Als dieser in eigener Sache stets ambitionierte CDU-Mann sich vor zwei Jahrzehnten in Erinnerung an das eigene Jugenddasein zum wilden Kerl mit Mähne stilisierte, schmunzelten Mitschüler öffentlich. Ein Bekannter aus frühen Tagen tat es sogar auf den Seiten der Wochenzeitung Zeit „Unser Kumpel hatte schon immer die Frisur, die er heutzutage trägt. Dafür hätte der alte Merz schon gesorgt, dass die Haare nicht zu lang wurden! Überhaupt hatte der ihn ganz gut im Griff, wie man immer noch sehen kann, denn Friedrich vertritt offensichtlich nach wie vor die Original-Weltanschauung des Herrn Oberamtsgerichtsrats.“ Die Ansichten des Oberamtsgerichtsrats scheinen in der Tat noch sehr lebendig, jedenfalls Friedrich Merz weiter zu befeuern. In Zeiten einer Welt voller ernster und lebensbedrohender Entwicklungen mit den einhergehenden Zukunftsängsten einer wachsenden Bevölkerungsschicht aus dem Genderstern einen Wahlkampfplaneten zu machen, zeugt von der eindimensionalen Wahrnehmung eines Populisten mit Blackrock-Vergangenheit und nicht von der Fähigkeit, Zukunftsgestaltung abzuliefern. Der künftige Superminister mag vieles sein, frischer Wind oder gar Erneuerung ist dieser Politiker nicht.

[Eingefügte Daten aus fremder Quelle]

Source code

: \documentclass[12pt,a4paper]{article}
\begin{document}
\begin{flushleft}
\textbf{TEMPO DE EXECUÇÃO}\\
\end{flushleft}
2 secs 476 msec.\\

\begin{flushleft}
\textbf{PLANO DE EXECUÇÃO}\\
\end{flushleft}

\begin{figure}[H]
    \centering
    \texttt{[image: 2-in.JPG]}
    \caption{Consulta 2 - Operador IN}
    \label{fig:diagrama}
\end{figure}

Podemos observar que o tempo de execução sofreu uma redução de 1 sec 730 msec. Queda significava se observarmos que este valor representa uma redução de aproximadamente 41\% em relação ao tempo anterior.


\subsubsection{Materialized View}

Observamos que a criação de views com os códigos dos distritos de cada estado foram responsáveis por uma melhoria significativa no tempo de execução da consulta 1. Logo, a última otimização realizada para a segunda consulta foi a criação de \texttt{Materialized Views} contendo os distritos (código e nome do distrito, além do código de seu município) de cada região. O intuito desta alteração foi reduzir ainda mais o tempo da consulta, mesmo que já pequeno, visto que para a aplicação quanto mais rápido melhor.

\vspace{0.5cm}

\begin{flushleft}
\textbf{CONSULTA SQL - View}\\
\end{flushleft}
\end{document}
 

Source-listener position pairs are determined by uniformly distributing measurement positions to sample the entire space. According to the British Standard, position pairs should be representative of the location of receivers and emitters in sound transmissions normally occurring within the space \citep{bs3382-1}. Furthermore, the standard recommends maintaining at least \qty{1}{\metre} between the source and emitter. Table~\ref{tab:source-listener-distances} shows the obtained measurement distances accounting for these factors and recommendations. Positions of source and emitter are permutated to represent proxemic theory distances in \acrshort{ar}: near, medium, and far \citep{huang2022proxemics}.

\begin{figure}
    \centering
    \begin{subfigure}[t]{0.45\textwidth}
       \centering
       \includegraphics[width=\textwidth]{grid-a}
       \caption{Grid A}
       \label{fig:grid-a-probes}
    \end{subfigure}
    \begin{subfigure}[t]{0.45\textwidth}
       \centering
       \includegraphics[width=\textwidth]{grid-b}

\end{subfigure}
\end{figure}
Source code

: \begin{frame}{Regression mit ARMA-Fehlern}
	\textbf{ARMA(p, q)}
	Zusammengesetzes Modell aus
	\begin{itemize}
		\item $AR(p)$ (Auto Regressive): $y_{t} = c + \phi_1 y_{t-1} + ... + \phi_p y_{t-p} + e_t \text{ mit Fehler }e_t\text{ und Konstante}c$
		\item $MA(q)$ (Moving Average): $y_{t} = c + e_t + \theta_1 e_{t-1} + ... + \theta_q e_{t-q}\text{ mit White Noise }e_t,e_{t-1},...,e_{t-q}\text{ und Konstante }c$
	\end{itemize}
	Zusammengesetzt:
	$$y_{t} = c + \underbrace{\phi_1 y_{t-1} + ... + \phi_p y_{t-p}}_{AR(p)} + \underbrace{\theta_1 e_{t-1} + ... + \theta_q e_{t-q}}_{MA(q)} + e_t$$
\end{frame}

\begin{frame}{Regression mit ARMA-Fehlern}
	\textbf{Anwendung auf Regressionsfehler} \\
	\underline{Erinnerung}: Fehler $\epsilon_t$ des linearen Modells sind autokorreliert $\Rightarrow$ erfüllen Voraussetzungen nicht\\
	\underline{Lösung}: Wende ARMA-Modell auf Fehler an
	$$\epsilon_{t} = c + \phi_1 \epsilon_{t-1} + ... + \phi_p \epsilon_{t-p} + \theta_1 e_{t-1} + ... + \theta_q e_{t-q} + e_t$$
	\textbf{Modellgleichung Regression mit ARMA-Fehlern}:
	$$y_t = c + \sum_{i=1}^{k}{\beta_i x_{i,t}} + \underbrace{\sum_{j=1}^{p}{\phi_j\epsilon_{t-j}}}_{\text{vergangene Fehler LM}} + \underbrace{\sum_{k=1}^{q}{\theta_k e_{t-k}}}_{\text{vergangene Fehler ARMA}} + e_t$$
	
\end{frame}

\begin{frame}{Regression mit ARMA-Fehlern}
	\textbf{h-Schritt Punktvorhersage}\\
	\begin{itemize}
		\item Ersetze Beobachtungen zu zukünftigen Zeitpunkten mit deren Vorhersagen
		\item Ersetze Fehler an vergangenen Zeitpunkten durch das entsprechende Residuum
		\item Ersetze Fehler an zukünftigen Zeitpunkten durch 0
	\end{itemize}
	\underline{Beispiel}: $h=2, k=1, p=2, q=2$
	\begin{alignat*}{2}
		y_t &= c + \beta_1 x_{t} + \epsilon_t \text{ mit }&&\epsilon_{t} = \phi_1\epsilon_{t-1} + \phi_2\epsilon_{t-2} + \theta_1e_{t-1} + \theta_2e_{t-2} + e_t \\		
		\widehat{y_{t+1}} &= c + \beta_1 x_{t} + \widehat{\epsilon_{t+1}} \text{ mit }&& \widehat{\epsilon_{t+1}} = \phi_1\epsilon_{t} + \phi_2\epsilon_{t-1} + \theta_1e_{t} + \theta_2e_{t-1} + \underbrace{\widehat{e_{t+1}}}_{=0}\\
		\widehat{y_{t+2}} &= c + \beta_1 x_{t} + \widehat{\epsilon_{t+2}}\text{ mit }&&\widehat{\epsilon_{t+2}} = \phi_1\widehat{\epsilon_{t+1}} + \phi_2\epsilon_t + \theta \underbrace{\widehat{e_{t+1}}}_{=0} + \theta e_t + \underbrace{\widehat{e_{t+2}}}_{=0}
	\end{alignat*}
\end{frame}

Die Sache mit dem Gendern könnte man einfach halten, wie der Journalist Ralf Heimann es in einem Tweet anregte: „Vorschlag zur Güte: Die einen gendern, die anderen nicht.“ Mehr muss man dazu nicht sagen. In Behörden- und Amtsstuben könnte dies sicher zu einigem Durcheinander in öffentlichen Verlautbarungen führen. Allerdings lassen sich amtliche Dokumente sowieso nur von wenigen Menschen verstehen, ob nun mit oder ohne Genderstern. Mit dem Frühstücksei sind wir doch längst allesamt flexibler. Der eine mag’s gekocht, der andere gerührt, viele setzen aufs klassische Spiegelei. Wer anderen Frühstücksgewohnheiten frönt oder es gar gesünder mag, kommt auch lebend durch den Tag. Lockerheit und Abrüstung in Sachen Sprache täte uns allen gut. Der Wahlkampf sollte jedenfalls endlich zu den wichtigen Themen abdrehen und sich nicht an Sternchen nebst Doppelpunkten festbeißen.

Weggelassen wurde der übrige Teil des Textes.